Work instruction
Strip out the pictures and transcribe the records that follow exactly.

Source material
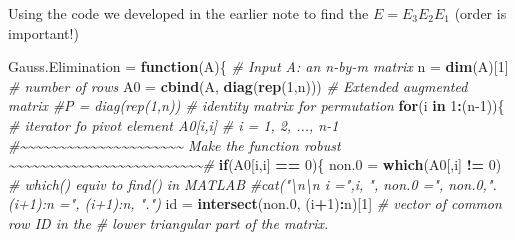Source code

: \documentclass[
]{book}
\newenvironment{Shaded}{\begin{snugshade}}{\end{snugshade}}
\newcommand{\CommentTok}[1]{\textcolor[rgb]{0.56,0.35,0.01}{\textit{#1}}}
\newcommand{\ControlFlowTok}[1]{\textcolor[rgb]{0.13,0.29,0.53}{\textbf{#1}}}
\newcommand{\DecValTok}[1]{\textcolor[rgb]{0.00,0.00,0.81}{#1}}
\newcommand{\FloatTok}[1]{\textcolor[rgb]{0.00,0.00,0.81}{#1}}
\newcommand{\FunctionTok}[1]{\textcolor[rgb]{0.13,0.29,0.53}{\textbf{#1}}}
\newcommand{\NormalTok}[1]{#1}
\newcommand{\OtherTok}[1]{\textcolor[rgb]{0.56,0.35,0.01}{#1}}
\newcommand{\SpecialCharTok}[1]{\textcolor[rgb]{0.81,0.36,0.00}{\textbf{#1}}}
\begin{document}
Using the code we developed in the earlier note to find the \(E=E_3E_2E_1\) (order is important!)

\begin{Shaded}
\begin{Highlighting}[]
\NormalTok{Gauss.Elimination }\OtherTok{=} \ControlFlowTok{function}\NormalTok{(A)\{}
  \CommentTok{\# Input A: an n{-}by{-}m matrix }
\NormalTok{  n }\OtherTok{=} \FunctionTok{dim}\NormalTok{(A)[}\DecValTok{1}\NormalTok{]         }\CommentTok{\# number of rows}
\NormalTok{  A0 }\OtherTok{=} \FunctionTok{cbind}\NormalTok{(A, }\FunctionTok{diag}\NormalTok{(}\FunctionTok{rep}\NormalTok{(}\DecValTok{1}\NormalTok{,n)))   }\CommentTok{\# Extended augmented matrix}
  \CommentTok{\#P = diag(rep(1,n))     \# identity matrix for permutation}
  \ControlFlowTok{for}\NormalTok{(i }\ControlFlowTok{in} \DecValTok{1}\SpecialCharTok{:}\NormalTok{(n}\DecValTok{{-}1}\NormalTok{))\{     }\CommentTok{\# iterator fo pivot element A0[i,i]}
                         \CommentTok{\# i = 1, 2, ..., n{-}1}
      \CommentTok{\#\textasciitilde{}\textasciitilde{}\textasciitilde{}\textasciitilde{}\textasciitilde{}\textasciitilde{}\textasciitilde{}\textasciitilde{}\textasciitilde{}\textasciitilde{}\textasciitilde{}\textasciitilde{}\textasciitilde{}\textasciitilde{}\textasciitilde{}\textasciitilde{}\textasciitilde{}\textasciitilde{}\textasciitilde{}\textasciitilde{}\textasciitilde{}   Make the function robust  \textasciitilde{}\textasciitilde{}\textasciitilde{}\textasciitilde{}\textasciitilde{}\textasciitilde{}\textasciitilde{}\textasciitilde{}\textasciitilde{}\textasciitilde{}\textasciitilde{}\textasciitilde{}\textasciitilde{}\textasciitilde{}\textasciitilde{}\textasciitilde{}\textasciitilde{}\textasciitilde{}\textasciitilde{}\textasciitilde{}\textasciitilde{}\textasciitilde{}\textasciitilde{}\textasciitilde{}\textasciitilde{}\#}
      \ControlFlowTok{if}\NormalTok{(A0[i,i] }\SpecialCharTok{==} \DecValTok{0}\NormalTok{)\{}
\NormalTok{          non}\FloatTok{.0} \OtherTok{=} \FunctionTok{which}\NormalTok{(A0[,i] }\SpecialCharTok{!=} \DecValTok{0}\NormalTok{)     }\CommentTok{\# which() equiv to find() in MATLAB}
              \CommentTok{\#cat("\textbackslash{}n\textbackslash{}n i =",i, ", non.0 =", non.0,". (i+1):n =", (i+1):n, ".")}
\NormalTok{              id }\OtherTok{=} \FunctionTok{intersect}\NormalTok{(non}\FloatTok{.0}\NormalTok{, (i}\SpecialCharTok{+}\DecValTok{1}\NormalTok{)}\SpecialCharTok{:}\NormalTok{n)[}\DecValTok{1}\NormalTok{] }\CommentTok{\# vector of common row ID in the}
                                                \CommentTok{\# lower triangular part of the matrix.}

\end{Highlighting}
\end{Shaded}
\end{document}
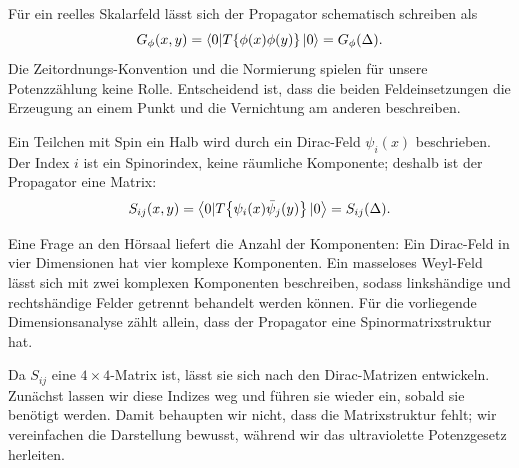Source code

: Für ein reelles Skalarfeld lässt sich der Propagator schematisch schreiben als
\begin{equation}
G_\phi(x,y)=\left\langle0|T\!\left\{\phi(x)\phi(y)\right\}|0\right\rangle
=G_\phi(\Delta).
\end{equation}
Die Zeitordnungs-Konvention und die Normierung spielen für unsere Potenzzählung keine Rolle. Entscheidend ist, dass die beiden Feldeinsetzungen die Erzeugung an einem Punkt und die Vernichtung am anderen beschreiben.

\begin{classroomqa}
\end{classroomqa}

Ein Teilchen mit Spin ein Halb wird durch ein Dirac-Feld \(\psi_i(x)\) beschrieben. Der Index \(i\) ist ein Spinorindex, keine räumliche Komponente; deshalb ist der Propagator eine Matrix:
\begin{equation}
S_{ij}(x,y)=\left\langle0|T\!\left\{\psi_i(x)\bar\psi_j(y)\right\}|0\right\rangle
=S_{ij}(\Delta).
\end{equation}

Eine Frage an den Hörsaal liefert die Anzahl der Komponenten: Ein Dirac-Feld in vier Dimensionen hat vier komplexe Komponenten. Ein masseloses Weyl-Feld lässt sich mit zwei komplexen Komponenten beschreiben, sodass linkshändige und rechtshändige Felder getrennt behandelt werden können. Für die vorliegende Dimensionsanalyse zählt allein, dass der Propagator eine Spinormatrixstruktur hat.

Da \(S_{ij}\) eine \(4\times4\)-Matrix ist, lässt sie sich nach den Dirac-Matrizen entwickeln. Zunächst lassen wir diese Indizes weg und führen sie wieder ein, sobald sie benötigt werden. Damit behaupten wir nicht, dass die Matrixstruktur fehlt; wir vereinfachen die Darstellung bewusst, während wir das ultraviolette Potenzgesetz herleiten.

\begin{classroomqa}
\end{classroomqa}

Your solution
Source code

: \documentclass[
]{book}
\newenvironment{Shaded}{\begin{snugshade}}{\end{snugshade}}
\newcommand{\CommentTok}[1]{\textcolor[rgb]{0.56,0.35,0.01}{\textit{#1}}}
\newcommand{\ControlFlowTok}[1]{\textcolor[rgb]{0.13,0.29,0.53}{\textbf{#1}}}
\newcommand{\DecValTok}[1]{\textcolor[rgb]{0.00,0.00,0.81}{#1}}
\newcommand{\FloatTok}[1]{\textcolor[rgb]{0.00,0.00,0.81}{#1}}
\newcommand{\FunctionTok}[1]{\textcolor[rgb]{0.13,0.29,0.53}{\textbf{#1}}}
\newcommand{\NormalTok}[1]{#1}
\newcommand{\OtherTok}[1]{\textcolor[rgb]{0.56,0.35,0.01}{#1}}
\newcommand{\SpecialCharTok}[1]{\textcolor[rgb]{0.81,0.36,0.00}{\textbf{#1}}}
\begin{document}
Using the code we developed in the earlier note to find the \(E=E_3E_2E_1\) (order is important!)

\begin{Shaded}
\begin{Highlighting}[]
\NormalTok{Gauss.Elimination }\OtherTok{=} \ControlFlowTok{function}\NormalTok{(A)\{}
  \CommentTok{\# Input A: an n{-}by{-}m matrix }
\NormalTok{  n }\OtherTok{=} \FunctionTok{dim}\NormalTok{(A)[}\DecValTok{1}\NormalTok{]         }\CommentTok{\# number of rows}
\NormalTok{  A0 }\OtherTok{=} \FunctionTok{cbind}\NormalTok{(A, }\FunctionTok{diag}\NormalTok{(}\FunctionTok{rep}\NormalTok{(}\DecValTok{1}\NormalTok{,n)))   }\CommentTok{\# Extended augmented matrix}
  \CommentTok{\#P = diag(rep(1,n))     \# identity matrix for permutation}
  \ControlFlowTok{for}\NormalTok{(i }\ControlFlowTok{in} \DecValTok{1}\SpecialCharTok{:}\NormalTok{(n}\DecValTok{{-}1}\NormalTok{))\{     }\CommentTok{\# iterator fo pivot element A0[i,i]}
                         \CommentTok{\# i = 1, 2, ..., n{-}1}
      \CommentTok{\#\textasciitilde{}\textasciitilde{}\textasciitilde{}\textasciitilde{}\textasciitilde{}\textasciitilde{}\textasciitilde{}\textasciitilde{}\textasciitilde{}\textasciitilde{}\textasciitilde{}\textasciitilde{}\textasciitilde{}\textasciitilde{}\textasciitilde{}\textasciitilde{}\textasciitilde{}\textasciitilde{}\textasciitilde{}\textasciitilde{}\textasciitilde{}   Make the function robust  \textasciitilde{}\textasciitilde{}\textasciitilde{}\textasciitilde{}\textasciitilde{}\textasciitilde{}\textasciitilde{}\textasciitilde{}\textasciitilde{}\textasciitilde{}\textasciitilde{}\textasciitilde{}\textasciitilde{}\textasciitilde{}\textasciitilde{}\textasciitilde{}\textasciitilde{}\textasciitilde{}\textasciitilde{}\textasciitilde{}\textasciitilde{}\textasciitilde{}\textasciitilde{}\textasciitilde{}\textasciitilde{}\#}
      \ControlFlowTok{if}\NormalTok{(A0[i,i] }\SpecialCharTok{==} \DecValTok{0}\NormalTok{)\{}
\NormalTok{          non}\FloatTok{.0} \OtherTok{=} \FunctionTok{which}\NormalTok{(A0[,i] }\SpecialCharTok{!=} \DecValTok{0}\NormalTok{)     }\CommentTok{\# which() equiv to find() in MATLAB}
              \CommentTok{\#cat("\textbackslash{}n\textbackslash{}n i =",i, ", non.0 =", non.0,". (i+1):n =", (i+1):n, ".")}
\NormalTok{              id }\OtherTok{=} \FunctionTok{intersect}\NormalTok{(non}\FloatTok{.0}\NormalTok{, (i}\SpecialCharTok{+}\DecValTok{1}\NormalTok{)}\SpecialCharTok{:}\NormalTok{n)[}\DecValTok{1}\NormalTok{] }\CommentTok{\# vector of common row ID in the}
                                                \CommentTok{\# lower triangular part of the matrix.}

\end{Highlighting}
\end{Shaded}
\end{document}
Source code

: Für ein reelles Skalarfeld lässt sich der Propagator schematisch schreiben als
\begin{equation}
G_\phi(x,y)=\left\langle0|T\!\left\{\phi(x)\phi(y)\right\}|0\right\rangle
=G_\phi(\Delta).
\end{equation}
Die Zeitordnungs-Konvention und die Normierung spielen für unsere Potenzzählung keine Rolle. Entscheidend ist, dass die beiden Feldeinsetzungen die Erzeugung an einem Punkt und die Vernichtung am anderen beschreiben.

\begin{classroomqa}
\end{classroomqa}

Ein Teilchen mit Spin ein Halb wird durch ein Dirac-Feld \(\psi_i(x)\) beschrieben. Der Index \(i\) ist ein Spinorindex, keine räumliche Komponente; deshalb ist der Propagator eine Matrix:
\begin{equation}
S_{ij}(x,y)=\left\langle0|T\!\left\{\psi_i(x)\bar\psi_j(y)\right\}|0\right\rangle
=S_{ij}(\Delta).
\end{equation}

Eine Frage an den Hörsaal liefert die Anzahl der Komponenten: Ein Dirac-Feld in vier Dimensionen hat vier komplexe Komponenten. Ein masseloses Weyl-Feld lässt sich mit zwei komplexen Komponenten beschreiben, sodass linkshändige und rechtshändige Felder getrennt behandelt werden können. Für die vorliegende Dimensionsanalyse zählt allein, dass der Propagator eine Spinormatrixstruktur hat.

Da \(S_{ij}\) eine \(4\times4\)-Matrix ist, lässt sie sich nach den Dirac-Matrizen entwickeln. Zunächst lassen wir diese Indizes weg und führen sie wieder ein, sobald sie benötigt werden. Damit behaupten wir nicht, dass die Matrixstruktur fehlt; wir vereinfachen die Darstellung bewusst, während wir das ultraviolette Potenzgesetz herleiten.

\begin{classroomqa}
\end{classroomqa}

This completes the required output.